High incidence of intramural thrombus after overlapping paclitaxel-eluting stent implantation: angioscopic and histopathologic analysis in porcine coronary arteries.

BACKGROUND

Systematic analysis of in vivo angioscopy and postmortem histopathology for paclitaxel-eluting stents (PES) has not been previously reported. We assessed 1-month angioscopic and histopathologic sequelae of overlapping PES in pig coronary arteries.

METHODS AND RESULTS

Overlapping PES and bare-metal stents (BMS; n=9, one pair per pig) were implanted, and animals were euthanized at 1 month. Late lumen loss was reduced in PES compared with BMS (0.46+/-0.63 mm versus 1.30+/-0.50 mm; P=0.01). Angioscopically, PES stent struts were clearly visible and accompanied by substantial red material indicating mural thrombi. In contrast, stent struts and mural thrombi were barely visible in BMS (P<0.001 versus PES). Macroscopically, mural thrombi were abundant but distributed irregularly throughout the PES, with greater concentration in overlapping segments. Only occasional mural thrombi were noted for BMS. Microscopically, neointima of BMS was fibrocellular and mature, whereas only a thin layer of immature neointima was seen in PES. Neointimal thickness was less in PES than BMS (0.11+/-0.07 mm versus 0.33+/-0.12 mm; P=0.018).
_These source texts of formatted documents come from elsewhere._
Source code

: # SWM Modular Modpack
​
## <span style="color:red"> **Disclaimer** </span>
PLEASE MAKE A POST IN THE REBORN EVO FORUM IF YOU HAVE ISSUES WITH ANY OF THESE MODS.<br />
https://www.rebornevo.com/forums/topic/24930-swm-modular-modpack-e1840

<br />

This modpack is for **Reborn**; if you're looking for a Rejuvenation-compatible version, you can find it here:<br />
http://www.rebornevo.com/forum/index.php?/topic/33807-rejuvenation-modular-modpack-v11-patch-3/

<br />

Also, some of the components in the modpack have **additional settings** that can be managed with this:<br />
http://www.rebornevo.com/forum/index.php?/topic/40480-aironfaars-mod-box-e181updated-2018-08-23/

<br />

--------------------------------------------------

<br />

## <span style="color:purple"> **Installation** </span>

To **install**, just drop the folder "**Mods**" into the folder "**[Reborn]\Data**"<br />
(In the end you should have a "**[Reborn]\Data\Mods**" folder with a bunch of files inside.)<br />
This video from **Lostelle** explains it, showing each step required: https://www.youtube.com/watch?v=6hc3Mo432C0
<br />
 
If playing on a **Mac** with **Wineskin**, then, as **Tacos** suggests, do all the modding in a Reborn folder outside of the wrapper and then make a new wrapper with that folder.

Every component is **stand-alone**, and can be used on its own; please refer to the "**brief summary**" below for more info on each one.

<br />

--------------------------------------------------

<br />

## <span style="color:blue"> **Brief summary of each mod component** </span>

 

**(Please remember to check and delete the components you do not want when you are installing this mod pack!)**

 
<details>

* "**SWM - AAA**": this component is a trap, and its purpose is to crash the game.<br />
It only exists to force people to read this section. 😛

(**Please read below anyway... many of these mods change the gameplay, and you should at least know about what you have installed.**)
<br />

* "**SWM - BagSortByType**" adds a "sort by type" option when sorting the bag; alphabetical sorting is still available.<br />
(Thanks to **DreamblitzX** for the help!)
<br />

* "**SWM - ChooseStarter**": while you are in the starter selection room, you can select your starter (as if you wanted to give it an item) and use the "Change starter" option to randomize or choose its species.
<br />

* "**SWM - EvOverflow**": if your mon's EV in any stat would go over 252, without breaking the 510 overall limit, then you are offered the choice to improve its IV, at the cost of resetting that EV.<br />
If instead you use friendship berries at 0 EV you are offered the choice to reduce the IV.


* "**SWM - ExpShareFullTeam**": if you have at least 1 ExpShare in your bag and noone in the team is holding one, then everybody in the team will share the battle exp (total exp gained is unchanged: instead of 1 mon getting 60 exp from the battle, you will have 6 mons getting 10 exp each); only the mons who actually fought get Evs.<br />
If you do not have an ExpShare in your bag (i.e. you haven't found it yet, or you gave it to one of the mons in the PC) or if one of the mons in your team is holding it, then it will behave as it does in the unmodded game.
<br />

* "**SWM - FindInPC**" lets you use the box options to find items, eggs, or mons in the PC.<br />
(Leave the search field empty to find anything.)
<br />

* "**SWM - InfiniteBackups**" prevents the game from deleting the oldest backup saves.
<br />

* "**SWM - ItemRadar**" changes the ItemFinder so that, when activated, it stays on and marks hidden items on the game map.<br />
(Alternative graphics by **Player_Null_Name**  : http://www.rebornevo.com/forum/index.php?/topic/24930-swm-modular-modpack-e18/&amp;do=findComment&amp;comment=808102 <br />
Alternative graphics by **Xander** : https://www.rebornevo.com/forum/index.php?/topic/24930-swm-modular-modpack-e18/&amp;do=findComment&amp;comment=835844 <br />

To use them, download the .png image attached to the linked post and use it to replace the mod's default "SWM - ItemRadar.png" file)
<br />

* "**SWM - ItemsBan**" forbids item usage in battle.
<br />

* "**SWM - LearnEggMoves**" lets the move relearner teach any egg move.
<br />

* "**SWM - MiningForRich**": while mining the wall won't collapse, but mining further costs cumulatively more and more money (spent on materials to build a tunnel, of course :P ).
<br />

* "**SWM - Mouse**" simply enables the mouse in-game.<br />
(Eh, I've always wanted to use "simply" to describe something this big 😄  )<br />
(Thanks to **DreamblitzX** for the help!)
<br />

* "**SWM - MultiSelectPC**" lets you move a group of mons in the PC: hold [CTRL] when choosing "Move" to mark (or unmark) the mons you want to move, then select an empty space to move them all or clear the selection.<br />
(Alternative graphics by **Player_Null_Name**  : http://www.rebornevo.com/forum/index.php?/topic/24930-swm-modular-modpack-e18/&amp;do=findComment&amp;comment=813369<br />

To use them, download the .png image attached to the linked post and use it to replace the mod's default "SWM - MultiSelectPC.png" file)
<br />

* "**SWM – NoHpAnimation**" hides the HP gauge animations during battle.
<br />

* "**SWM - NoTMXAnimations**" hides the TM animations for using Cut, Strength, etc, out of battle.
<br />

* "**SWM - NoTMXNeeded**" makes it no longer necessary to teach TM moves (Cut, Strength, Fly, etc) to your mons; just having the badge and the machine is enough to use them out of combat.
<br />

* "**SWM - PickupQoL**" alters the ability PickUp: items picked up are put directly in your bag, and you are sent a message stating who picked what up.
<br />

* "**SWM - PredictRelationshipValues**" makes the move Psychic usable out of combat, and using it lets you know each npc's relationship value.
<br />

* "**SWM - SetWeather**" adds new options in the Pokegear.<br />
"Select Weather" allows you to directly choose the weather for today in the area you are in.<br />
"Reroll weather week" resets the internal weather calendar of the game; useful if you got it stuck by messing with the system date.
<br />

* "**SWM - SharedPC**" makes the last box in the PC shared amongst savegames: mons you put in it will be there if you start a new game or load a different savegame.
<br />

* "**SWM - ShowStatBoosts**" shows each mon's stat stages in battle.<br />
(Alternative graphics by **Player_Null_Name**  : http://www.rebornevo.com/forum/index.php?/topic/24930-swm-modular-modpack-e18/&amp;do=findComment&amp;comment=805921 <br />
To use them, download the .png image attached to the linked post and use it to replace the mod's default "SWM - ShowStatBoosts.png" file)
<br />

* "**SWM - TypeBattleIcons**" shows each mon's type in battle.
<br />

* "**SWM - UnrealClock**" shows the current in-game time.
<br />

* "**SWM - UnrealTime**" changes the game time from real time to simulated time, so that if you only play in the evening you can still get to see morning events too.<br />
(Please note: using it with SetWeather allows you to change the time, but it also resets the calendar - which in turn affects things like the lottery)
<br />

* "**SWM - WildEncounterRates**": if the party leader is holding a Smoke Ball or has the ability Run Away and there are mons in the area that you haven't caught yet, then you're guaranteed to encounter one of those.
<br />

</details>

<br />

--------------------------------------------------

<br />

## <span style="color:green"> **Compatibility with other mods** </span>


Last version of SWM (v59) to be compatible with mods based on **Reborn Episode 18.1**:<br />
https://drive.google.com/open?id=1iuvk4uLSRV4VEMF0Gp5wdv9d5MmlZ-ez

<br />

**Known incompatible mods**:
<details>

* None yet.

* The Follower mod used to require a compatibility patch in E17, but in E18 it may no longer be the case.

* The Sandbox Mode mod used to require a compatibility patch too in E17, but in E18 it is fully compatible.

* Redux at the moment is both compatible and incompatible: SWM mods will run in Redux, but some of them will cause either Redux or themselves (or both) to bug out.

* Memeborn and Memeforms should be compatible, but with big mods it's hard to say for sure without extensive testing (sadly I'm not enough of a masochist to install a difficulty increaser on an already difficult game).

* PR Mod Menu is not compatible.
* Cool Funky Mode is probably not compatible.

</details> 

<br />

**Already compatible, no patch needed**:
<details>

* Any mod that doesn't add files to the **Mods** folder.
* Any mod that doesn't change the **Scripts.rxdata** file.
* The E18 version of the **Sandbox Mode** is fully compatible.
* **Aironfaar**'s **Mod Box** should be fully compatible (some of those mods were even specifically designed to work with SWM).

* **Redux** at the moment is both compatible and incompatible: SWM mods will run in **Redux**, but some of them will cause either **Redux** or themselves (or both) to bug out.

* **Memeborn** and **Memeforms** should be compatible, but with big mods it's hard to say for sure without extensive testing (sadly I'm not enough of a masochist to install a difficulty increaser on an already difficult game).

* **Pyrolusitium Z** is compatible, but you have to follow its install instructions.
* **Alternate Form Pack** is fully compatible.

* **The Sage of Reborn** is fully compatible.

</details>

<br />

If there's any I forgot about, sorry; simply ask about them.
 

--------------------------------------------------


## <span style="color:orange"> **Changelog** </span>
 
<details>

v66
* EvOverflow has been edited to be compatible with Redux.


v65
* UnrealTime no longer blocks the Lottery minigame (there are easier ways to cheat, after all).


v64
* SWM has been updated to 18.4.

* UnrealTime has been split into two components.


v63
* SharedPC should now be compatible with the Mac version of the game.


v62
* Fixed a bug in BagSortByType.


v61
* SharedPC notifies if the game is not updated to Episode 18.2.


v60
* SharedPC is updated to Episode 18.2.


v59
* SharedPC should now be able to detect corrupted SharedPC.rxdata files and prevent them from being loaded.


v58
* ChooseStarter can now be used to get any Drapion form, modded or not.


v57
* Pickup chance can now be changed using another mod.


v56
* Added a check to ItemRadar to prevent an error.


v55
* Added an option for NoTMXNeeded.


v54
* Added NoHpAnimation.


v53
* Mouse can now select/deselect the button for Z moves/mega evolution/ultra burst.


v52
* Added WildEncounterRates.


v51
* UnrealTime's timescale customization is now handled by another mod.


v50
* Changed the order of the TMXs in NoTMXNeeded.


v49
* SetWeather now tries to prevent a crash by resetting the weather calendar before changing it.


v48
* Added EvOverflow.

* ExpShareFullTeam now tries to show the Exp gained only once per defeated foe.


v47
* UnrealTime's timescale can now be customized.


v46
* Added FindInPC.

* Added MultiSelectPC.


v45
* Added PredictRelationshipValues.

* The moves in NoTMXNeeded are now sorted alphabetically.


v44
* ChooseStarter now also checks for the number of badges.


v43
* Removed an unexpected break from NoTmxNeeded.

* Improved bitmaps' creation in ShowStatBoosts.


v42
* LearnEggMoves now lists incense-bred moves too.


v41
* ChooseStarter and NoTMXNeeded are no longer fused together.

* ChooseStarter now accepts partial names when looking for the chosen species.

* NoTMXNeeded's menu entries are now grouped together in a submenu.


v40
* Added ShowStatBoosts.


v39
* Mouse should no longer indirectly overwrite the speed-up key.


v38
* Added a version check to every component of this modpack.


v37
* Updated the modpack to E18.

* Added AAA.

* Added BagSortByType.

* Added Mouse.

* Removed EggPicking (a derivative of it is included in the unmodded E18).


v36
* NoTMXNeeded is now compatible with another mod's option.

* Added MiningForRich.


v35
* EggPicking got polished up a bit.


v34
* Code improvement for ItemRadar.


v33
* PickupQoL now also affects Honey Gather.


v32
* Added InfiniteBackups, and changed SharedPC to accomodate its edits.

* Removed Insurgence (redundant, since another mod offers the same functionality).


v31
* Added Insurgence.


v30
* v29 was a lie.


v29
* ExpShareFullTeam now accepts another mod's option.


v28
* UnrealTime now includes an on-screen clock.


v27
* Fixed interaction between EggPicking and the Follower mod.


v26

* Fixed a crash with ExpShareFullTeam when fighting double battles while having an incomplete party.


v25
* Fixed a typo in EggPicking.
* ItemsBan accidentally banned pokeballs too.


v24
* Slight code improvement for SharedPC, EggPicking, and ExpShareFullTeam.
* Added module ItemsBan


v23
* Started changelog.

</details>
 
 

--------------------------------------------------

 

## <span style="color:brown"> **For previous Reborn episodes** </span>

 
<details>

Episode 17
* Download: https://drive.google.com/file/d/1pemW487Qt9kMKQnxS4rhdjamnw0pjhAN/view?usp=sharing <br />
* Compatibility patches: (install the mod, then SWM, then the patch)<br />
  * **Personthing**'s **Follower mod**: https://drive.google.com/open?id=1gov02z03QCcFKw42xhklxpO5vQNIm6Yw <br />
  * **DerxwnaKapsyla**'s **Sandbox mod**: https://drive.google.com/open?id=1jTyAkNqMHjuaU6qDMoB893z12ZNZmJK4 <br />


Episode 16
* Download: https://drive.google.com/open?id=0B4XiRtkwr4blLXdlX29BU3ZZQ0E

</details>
Additionally, extensive para-strut and intramural thrombi, red blood cell debris, and minute luminal thrombi were observed in PES. Despite normal angioscopic appearance of both proximal and distal nonstented reference segments, endothelium-dependent relaxation to substance P was notably diminished (PES, 0+/-7% versus BMS, 10+/-6%; P=0.007), whereas nitroglycerin response was preserved (PES, 9+/-5% versus BMS, 12+/-7%; P=0.34).

CONCLUSIONS

In the porcine coronary model, overlapping PES is associated with marked intramural thrombi, which was accurately detected on angioscopy at 1 month. Moreover, despite normal luminal angioscopic appearance, adjacent nonstented reference segments demonstrated impaired endothelium-dependent vasoreactivity.